Wouldn't voltage from a variac fluctuate less than with a regular transformer?

I was eying this model, which isn't that expensive:

http://www.ebay.ca/itm/3-kVA-VARIAC...632?pt=LH_DefaultDomain_0&hash=item487c2dfba0

- - - Updated - - -



Ocean7 said:


> I agree with Ron. You don't need the variable part of the variac. Look for something like this instead http://www.amazon.com/VCT-VT-500J-Japanese-Transformer-Converts/dp/B000PC4JL4


I actually have one of those; it converts from ±117 to 100, not 110
Plus, it's only about 5A, which isn't enough for an amp


----------



## greco (Jul 15, 2007)

If you decide on a Variac...this thread might be of some help/interest:

http://www.audiokarma.org/forums/showthread.php?t=287117

One that shows a digital readout of AC amps and volts would be very cool.










I had one and gave it to an amp repair fellow locally. 
It was a gift to me from an estate but I never used it. 

BTW...These little guys weigh more than you might imagine.

Please keep us updated...I'm interested.

Cheers

Dave

- - - Updated - - -



Business said:


> Wouldn't voltage from a variac fluctuate less than with a regular transformer?


I hope someone answers this question as I am wondering the same....and I also suffer from extreme curiosity...LOL.

Cheers

Dave


----------



## Louis (Apr 26, 2008)

I had a $100 Chinese Variac with my Blankenship Variplex
and a high end version would have been better imo


----------



## YellowBrick (Mar 7, 2015)

Business said:


> Wouldn't voltage from a variac fluctuate less than with a regular transformer?
> 
> I was eying this model, which isn't that expensive:
> 
> ...


A variac is not a very accurate device to start with. You have to dial the correct output voltage first (don't rely on the sometimes included voltmeter, read with a proper DMM) and then you have to make sure nobody messes up with the adjustment while you are away. They are also bulkier and way heavier than they look. If you gig with your amp it's going to be a pain to carry around (and remember to adjust the output voltage again when you are all setup on stage).

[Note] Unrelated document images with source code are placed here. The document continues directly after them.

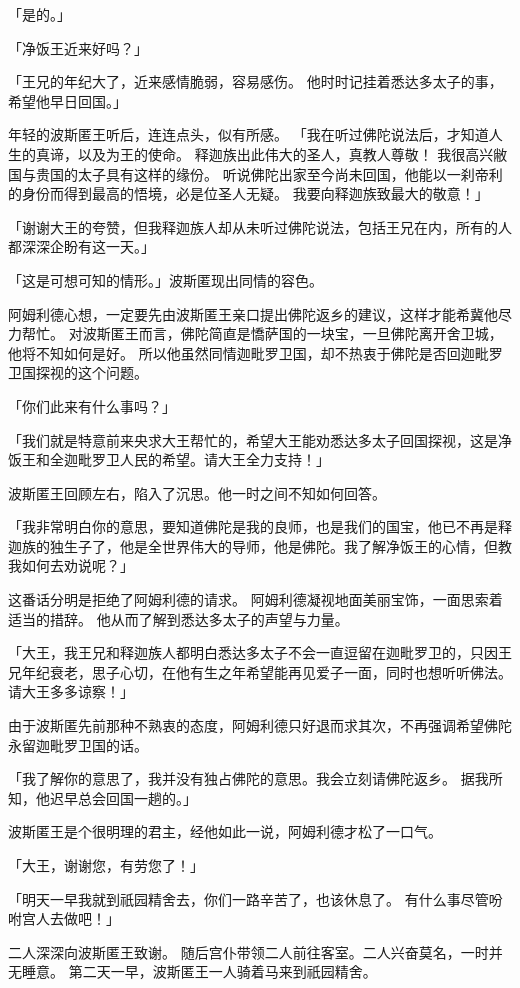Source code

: \documentclass[twoside,openany]{book}
\begin{document}
「是的。」

「净饭王近来好吗？」

「王兄的年纪大了，近来感情脆弱，容易感伤。
他时时记挂着悉达多太子的事，希望他早日回国。」

年轻的波斯匿王听后，连连点头，似有所感。
「我在听过佛陀说法后，才知道人生的真谛，以及为王的使命。
释迦族出此伟大的圣人，真教人尊敬！
我很高兴敝国与贵国的太子具有这样的缘份。
听说佛陀出家至今尚未回国，他能以一刹帝利的身份而得到最高的悟境，必是位圣人无疑。
我要向释迦族致最大的敬意！」

「谢谢大王的夸赞，但我释迦族人却从未听过佛陀说法，包括王兄在内，所有的人都深深企盼有这一天。」

「这是可想可知的情形。」波斯匿现出同情的容色。

阿姆利德心想，一定要先由波斯匿王亲口提出佛陀返乡的建议，这样才能希冀他尽力帮忙。
对波斯匿王而言，佛陀简直是憍萨国的一块宝，一旦佛陀离开舍卫城，他将不知如何是好。
所以他虽然同情迦毗罗卫国，却不热衷于佛陀是否回迦毗罗卫国探视的这个问题。

「你们此来有什么事吗？」

「我们就是特意前来央求大王帮忙的，希望大王能劝悉达多太子回国探视，这是净饭王和全迦毗罗卫人民的希望。请大王全力支持！」

波斯匿王回顾左右，陷入了沉思。他一时之间不知如何回答。

「我非常明白你的意思，要知道佛陀是我的良师，也是我们的国宝，他已不再是释迦族的独生子了，他是全世界伟大的导师，他是佛陀。我了解净饭王的心情，但教我如何去劝说呢？」

这番话分明是拒绝了阿姆利德的请求。
阿姆利德凝视地面美丽宝饰，一面思索着适当的措辞。
他从而了解到悉达多太子的声望与力量。

「大王，我王兄和释迦族人都明白悉达多太子不会一直逗留在迦毗罗卫的，只因王兄年纪衰老，思子心切，在他有生之年希望能再见爱子一面，同时也想听听佛法。请大王多多谅察！」

由于波斯匿先前那种不熟衷的态度，阿姆利德只好退而求其次，不再强调希望佛陀永留迦毗罗卫国的话。

「我了解你的意思了，我并没有独占佛陀的意思。我会立刻请佛陀返乡。
据我所知，他迟早总会回国一趟的。」

波斯匿王是个很明理的君主，经他如此一说，阿姆利德才松了一口气。

「大王，谢谢您，有劳您了！」

「明天一早我就到祇园精舍去，你们一路辛苦了，也该休息了。
有什么事尽管吩咐宫人去做吧！」

二人深深向波斯匿王致谢。
随后宫仆带领二人前往客室。二人兴奋莫名，一时并无睡意。
第二天一早，波斯匿王一人骑着马来到祇园精舍。
\end{document}
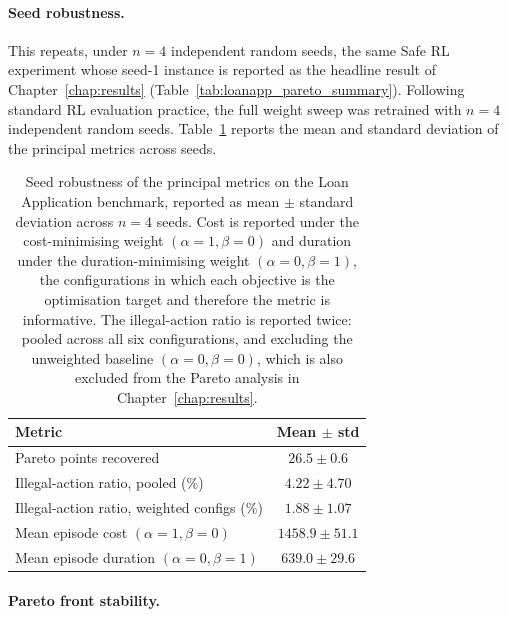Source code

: \paragraph{Seed robustness.}

This repeats, under $n=4$ independent random seeds, the same Safe
\ac{RL} experiment whose seed-1 instance is reported as the headline
result of Chapter~\ref{chap:results}
(Table~\ref{tab:loanapp_pareto_summary}). Following standard \ac{RL}
evaluation practice, the full weight sweep was retrained with $n=4$
independent random seeds.
Table~\ref{tab:seed_variance} reports the mean and standard deviation
of the principal metrics across seeds.

\begin{table}[H]
\centering
\caption{Seed robustness of the principal metrics on the Loan
Application benchmark, reported as mean $\pm$ standard deviation across
$n=4$ seeds. Cost is reported under the cost-minimising weight
$(\alpha{=}1,\beta{=}0)$ and duration under the duration-minimising
weight $(\alpha{=}0,\beta{=}1)$, the configurations in which each
objective is the optimisation target and therefore the metric is
informative. The illegal-action ratio is reported twice: pooled across
all six configurations, and excluding the unweighted baseline
$(\alpha{=}0,\beta{=}0)$, which is also excluded from the Pareto
analysis in Chapter~\ref{chap:results}.}
\label{tab:seed_variance}
\begin{tabular}{lc}
\toprule
\textbf{Metric} & \textbf{Mean $\pm$ std} \\
\midrule
Pareto points recovered            & $26.5 \pm 0.6$ \\
Illegal-action ratio, pooled (\%)  & $4.22 \pm 4.70$ \\
Illegal-action ratio, weighted configs (\%) & $1.88 \pm 1.07$ \\
Mean episode cost $(\alpha{=}1,\beta{=}0)$     & $1458.9 \pm 51.1$ \\
Mean episode duration $(\alpha{=}0,\beta{=}1)$ & $639.0 \pm 29.6$ \\
\bottomrule
\end{tabular}
\end{table}

\paragraph{Pareto front stability.}


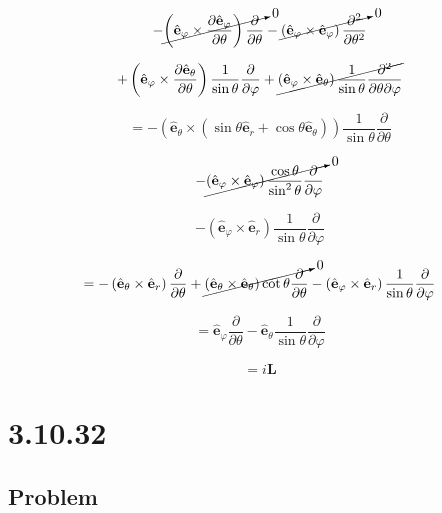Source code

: \documentclass[12pt]{article}
\begin{document}
\[
    - \cancelto{0}{\left(\hat{\mathbf{e}}_\varphi \times \frac{\partial \hat{\mathbf{e}}_\varphi}{\partial \theta}\right)
        \frac{\partial}{\partial \theta}}
    - \cancelto{0}{\left(\hat{\mathbf{e}}_\varphi \times \hat{\mathbf{e}}_\varphi\right)
        \frac{\partial^2}{\partial \theta^2}}
\]

\[
    + \left(\hat{\mathbf{e}}_\varphi \times \frac{\partial \hat{\mathbf{e}}_\theta}{\partial \theta}\right)
    \frac{1}{\sin{\theta}} \frac{\partial}{\partial \varphi}
    + \cancel{\left(\hat{\mathbf{e}}_\varphi \times \hat{\mathbf{e}}_\theta\right)
        \frac{1}{\sin{\theta}} \frac{\partial^2}{\partial \theta \partial \varphi}}
\]

\[
    = - \left(
    \hat{\mathbf{e}}_\theta \times \left(\sin \theta \hat{\mathbf{e}}_r + \cos \theta \hat{\mathbf{e}}_\theta\right)
    \right)
    \frac{1}{\sin{\theta}} \frac{\partial}{\partial \theta}
\]

\[
    - \cancelto{0}{\left(\hat{\mathbf{e}}_\varphi \times \hat{\mathbf{e}}_\varphi\right)
    \frac{\cos{\theta}}{\sin^2{\theta}} \frac{\partial}{\partial \varphi}}
\]

\[
    - \left(\hat{\mathbf{e}}_\varphi \times \hat{\mathbf{e}}_r\right)
    \frac{1}{\sin{\theta}} \frac{\partial}{\partial \varphi}
\]

\[
    = - \left(\hat{\mathbf{e}}_\theta \times \hat{\mathbf{e}}_r\right)
    \frac{\partial}{\partial \theta}
    + \cancelto{0}{\left(\hat{\mathbf{e}}_\theta \times \hat{\mathbf{e}}_\theta\right)
    \cot{\theta} \frac{\partial}{\partial \theta}}
    - \left(\hat{\mathbf{e}}_\varphi \times \hat{\mathbf{e}}_r\right)
    \frac{1}{\sin{\theta}} \frac{\partial}{\partial \varphi}
\]

\[
    = \hat{\mathbf{e}}_\varphi \frac{\partial}{\partial \theta}
    - \hat{\mathbf{e}}_\theta \frac{1}{\sin{\theta}} \frac{\partial}{\partial \varphi}
\]

\[
  = i \textbf{L}   
\]

\section{3.10.32}

\subsection{Problem}
\end{document}
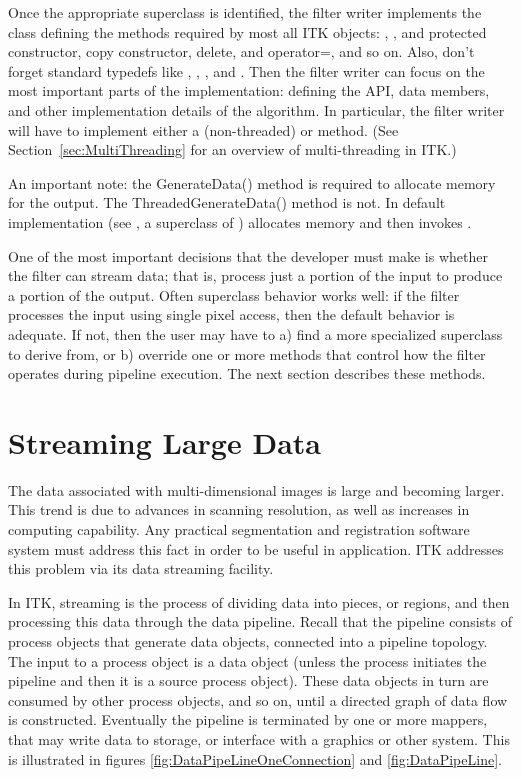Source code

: Once the appropriate superclass is identified, the filter writer
implements the class defining the methods required by most all ITK
objects: , , and protected constructor,
copy constructor, delete, and operator=, and so on. Also, don't forget
standard typedefs like , , , and
. Then the filter writer can focus on the most important
parts of the implementation: defining the API, data members, and other
implementation details of the algorithm. In particular, the filter writer
will have to implement either a  (non-threaded) or
 method. (See Section~\ref{sec:MultiThreading}
for an overview of multi-threading in ITK.)

An important note: the GenerateData() method is required to allocate memory
for the output. The ThreadedGenerateData() method is not. In default
implementation (see , a superclass of
)
 allocates memory and then invokes
.

One of the most important decisions that the developer must make is whether
the filter can stream data; that is, process just a portion of the input to
produce a portion of the output. Often superclass behavior works well: if the
filter processes the input using single pixel access, then the default
behavior is adequate. If not, then the user may have to a) find a more
specialized superclass to derive from, or b) override one or more methods
that control how the filter operates during pipeline execution. The next
section describes these methods.



\section{Streaming Large Data}
\label{sec:StreamingLargeData}

The data associated with multi-dimensional images is large and becoming larger.
This trend is due to advances in scanning resolution, as well as increases in
computing capability. Any practical segmentation and registration software
system must address this fact in order to be useful in application. ITK
addresses this problem via its data streaming facility.

In ITK, streaming is the process of dividing data into pieces, or regions,
and then processing this data through the data pipeline. Recall that the
pipeline consists of process objects that generate data objects, connected
into a pipeline topology. The input to a process object is a data object
(unless the process initiates the pipeline and then it is a source process
object). These data objects in turn are consumed by other process objects,
and so on, until a directed graph of data flow is constructed. Eventually the
pipeline is terminated by one or more mappers, that may write data to
storage, or interface with a graphics or other system. This is illustrated in 
figures \ref{fig:DataPipeLineOneConnection} and \ref{fig:DataPipeLine}.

5A is not enough? What kind of amp do you have? A 100W Marshall draws about 3.5A tops iirc.

How does your amp sound with that 120-100V transformer?


----------



## ronmac (Sep 22, 2006)

A variac is a suitable device for the workbench, but I don't recommend it for a live device. They have the ability to change the voltage available in a wide range (typically 0~140). Having the setting changed in error could have disastrous outcome.

Why not change the power transformer to achieve the target output voltages.


----------



## Business (Jul 30, 2013)

According to what I'm reading, the variac should be able to deliver twice the current the amp draws (to be on the safe side)
I don't even want to try the 120-100V converter.

I'm not looking to gig with it, only use at home with vintage amps (changing the power transformers in those is out of the question)
I'm not interested in the whole "Van Halen" dropping voltages shenanigans, I just want to provide 110V to those amps, as apparently it's better for the filter caps (according to Mr. Kelley). And the original Kelley amps have really high plate voltages, which added to today's cheap quality 6V6 tubes isn't a good combination. Lower line voltage = lower plate voltage, as I understand it


----------



## jb welder (Sep 14, 2010)

Business said:


> Wouldn't voltage from a variac fluctuate less than with a regular transformer?


No it would not, it is not a regulator. To regulate AC line voltage, units cost around $1000. But you shouldn't really need regulation, our voltage is usually good to +/- 5% which is pretty reasonable.
For home use, when it's all said and done a variac is a fairly simple and inexpensive option. You can also build or buy something like a "vintage voltage adapter" either into the amp or as a stand-alone box. It is a "bucking transformer" that reduces the line voltage to some preset amount, or may have switchable options.
Here's a bunch of links to articles and discussions of various options.
http://www.geofex.com/Article_Folders/vintvolt/vintvolt.htm
http://ctgelectronics.weebly.com/cruncher---line-voltage-reducer.html
http://sound.westhost.com/articles/buck-xfmr.htm#s30
http://shop.vintagesoundworkbench.com/
http://www.guitarscanada.com/showthread.php?50585-Voltage-regulator-Tone-Preserver


----------



## Moosehead (Jan 6, 2011)

Business said:


> According to what I'm reading, the variac should be able to deliver twice the current the amp draws (to be on the safe side)


I think you are confusing voltage and current. 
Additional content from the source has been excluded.